▶ **EXERCISE DETAILS**
Lines from the start of the data through the line containing "I'm in Wisconsin" must be given again exactly. Leave the others out.

(Items from a data source)
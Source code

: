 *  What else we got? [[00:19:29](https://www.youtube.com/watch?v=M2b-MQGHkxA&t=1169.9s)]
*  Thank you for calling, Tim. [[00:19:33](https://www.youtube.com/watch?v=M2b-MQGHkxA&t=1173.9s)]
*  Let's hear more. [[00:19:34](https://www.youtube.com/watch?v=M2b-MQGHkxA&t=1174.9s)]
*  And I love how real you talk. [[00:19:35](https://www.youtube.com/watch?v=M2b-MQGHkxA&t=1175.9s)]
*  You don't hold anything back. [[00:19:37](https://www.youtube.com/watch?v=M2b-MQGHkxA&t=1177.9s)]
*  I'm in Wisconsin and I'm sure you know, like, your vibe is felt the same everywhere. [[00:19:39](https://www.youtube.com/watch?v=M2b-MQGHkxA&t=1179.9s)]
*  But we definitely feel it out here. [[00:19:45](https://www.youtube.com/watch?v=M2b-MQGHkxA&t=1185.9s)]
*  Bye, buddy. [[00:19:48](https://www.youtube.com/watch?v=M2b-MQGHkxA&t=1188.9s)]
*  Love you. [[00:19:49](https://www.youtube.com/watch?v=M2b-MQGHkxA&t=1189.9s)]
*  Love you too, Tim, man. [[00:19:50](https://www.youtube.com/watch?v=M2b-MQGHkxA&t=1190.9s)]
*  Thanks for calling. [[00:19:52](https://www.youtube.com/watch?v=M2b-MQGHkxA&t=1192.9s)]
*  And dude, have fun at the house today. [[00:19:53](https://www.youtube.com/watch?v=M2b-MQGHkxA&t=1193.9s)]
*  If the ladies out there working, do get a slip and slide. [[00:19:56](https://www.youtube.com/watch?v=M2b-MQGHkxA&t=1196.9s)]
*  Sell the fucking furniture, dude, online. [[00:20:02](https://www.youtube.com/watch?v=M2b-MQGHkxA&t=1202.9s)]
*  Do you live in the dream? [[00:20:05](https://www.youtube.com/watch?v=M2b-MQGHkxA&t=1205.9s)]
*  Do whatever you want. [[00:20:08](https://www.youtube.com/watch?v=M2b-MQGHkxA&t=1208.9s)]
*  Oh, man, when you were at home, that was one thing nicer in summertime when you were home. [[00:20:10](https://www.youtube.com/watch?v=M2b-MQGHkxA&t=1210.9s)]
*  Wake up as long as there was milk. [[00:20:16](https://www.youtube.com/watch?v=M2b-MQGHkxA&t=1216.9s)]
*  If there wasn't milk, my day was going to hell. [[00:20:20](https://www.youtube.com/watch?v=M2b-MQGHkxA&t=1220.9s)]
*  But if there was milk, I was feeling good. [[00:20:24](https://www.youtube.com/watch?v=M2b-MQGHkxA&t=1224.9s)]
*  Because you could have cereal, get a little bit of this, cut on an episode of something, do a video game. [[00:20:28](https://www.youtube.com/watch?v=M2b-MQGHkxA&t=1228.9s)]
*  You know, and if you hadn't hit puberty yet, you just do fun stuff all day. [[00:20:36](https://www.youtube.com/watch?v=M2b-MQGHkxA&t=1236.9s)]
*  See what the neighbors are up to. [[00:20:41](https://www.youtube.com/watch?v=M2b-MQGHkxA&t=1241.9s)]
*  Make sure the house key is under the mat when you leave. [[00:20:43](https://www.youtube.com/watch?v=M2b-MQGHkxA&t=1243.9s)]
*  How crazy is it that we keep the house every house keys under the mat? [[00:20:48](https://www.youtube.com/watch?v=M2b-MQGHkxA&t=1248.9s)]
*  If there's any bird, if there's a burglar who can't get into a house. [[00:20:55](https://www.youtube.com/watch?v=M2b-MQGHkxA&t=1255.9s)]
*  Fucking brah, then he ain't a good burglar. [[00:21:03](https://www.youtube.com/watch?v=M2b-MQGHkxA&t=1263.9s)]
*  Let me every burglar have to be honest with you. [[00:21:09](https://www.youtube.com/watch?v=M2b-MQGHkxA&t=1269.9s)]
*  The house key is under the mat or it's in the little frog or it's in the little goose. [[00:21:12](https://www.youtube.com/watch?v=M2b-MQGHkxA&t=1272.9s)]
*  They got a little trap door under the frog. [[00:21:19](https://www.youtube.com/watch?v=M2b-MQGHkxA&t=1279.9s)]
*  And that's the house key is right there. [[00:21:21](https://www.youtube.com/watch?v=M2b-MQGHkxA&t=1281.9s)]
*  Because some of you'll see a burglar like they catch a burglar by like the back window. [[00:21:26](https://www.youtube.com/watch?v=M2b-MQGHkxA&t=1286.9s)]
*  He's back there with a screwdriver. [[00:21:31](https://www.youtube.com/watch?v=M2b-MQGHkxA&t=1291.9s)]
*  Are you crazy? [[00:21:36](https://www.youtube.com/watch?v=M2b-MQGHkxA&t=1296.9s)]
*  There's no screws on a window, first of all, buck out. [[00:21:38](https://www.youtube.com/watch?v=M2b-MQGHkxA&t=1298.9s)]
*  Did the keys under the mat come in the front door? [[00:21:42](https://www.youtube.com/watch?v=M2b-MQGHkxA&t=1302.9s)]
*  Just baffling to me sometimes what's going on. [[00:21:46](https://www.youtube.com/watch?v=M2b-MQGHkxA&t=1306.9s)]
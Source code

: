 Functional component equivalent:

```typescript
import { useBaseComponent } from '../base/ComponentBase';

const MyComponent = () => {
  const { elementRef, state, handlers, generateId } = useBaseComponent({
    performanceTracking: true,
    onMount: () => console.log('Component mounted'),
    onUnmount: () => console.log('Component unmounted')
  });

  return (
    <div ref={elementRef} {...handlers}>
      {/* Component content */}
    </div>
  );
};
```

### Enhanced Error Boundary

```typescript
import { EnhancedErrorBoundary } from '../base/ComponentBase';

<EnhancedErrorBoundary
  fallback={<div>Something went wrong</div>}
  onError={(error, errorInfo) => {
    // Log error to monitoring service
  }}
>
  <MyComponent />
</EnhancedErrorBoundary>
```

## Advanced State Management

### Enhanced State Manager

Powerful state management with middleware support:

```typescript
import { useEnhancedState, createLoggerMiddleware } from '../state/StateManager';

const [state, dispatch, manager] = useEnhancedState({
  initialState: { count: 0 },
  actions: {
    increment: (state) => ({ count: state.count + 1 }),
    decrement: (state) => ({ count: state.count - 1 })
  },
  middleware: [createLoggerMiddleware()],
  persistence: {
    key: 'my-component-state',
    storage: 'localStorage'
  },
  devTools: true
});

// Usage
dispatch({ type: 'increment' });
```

▶ **RESPONSE BOX**
Source code

: *  What else we got? [[00:19:29](https://www.youtube.com/watch?v=M2b-MQGHkxA&t=1169.9s)]
*  Thank you for calling, Tim. [[00:19:33](https://www.youtube.com/watch?v=M2b-MQGHkxA&t=1173.9s)]
*  Let's hear more. [[00:19:34](https://www.youtube.com/watch?v=M2b-MQGHkxA&t=1174.9s)]
*  And I love how real you talk. [[00:19:35](https://www.youtube.com/watch?v=M2b-MQGHkxA&t=1175.9s)]
*  You don't hold anything back. [[00:19:37](https://www.youtube.com/watch?v=M2b-MQGHkxA&t=1177.9s)]
*  I'm in Wisconsin and I'm sure you know, like, your vibe is felt the same everywhere. [[00:19:39](https://www.youtube.com/watch?v=M2b-MQGHkxA&t=1179.9s)]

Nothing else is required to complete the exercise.